Nigerias Präsident Bola Tinubu weist Vorwürfe dieser Art zurück. Sein Land bemühe sich, die Religions- und Glaubensfreiheit aller Menschen in Nigeria zu schützen. "Nigeria lehnt religiöse Verfolgung ab und fördert sie nicht", schreibt Tinubu auf X. Der Präsident zeigte sich offen dafür, mit der amerikanischen Regierung und der internationalen Gemeinschaft zusammenzuarbeiten, um die Sicherheitslage in Nigeria zu verbessern.

Grundsätzlich stehen die Nigerianer der aktuellen US-Regierung ohnehin aufgeschlossen gegenüber. Die Bürger des westafrikanischen Landes "gehören zu den Trump-freundlichsten Menschen der Welt", schreibt der "Economist". Fast 80 Prozent der Nigerianer haben großes Vertrauen in den amtierenden US-Präsidenten, hat Anfang des Jahres eine Umfrage des Pew Research Centers ergeben. Das Meinungsforschungsinstitut hat Menschen in 24 Ländern befragt - nirgendwo war das Vertrauen in Trump größer als in Nigeria. Zum Vergleich: Insgesamt vertrauen Trump laut der Umfrage nur 34 Prozent der Befragten in den 24 Ländern, in Deutschland sogar nur 18 Prozent.

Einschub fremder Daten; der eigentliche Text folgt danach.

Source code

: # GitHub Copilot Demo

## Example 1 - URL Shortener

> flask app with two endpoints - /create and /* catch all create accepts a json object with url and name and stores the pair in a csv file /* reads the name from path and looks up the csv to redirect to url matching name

Ob Trump die Umfrage kennt? Fraglich. Ob der US-Präsident Nigeria dann auch als "Land von besonderer Besorgnis" eingestuft hätte? Das ist eine offizielle Klassifikation für Länder, um den Weg für amerikanische Sanktionen zu ebnen. Senator Ted Cruz aus Texas hat vorige Woche im Weißen Haus Trump einen Gesetzentwurf präsentiert. Dieser sieht Sanktionen gegen nigerianische Politiker vor, die angeblich Massaker an Christen begünstigen.

"Nigeria braucht Hilfe, keine Besatzungsmacht"

US-Militärexperte Cedric Leighton sagt bei CNN, die nigerianische Regierung versuche bereits, die Lage im Land zu stabilisieren, aber sie habe nicht die nötigen Ressourcen. "Nigeria arbeitet unter den gegebenen Umständen sehr hart daran, Boko Haram zu bekämpfen. Sie sind noch nicht am Ziel, es gibt definitiv einige Probleme." Nigeria sei auf Hilfe fremder Staaten angewiesen, aber eine "Besatzungsmacht, die einmarschiert", könne Nigeria nicht gebrauchen.

Es sieht derzeit so aus, als würde Trump mit seinen Drohungen versuchen, die nigerianische Regierung aufzurütteln. Präsident Tinubu werde damit enorm unter Druck gesetzt, heißt es im "Economist". Nigeria müsse Trump nun "beweisen, wirklich etwas gegen den Terror zu tun". Ansonsten könnte der US-Präsident seine Drohungen realisieren - und das Militär nach Nigeria schicken.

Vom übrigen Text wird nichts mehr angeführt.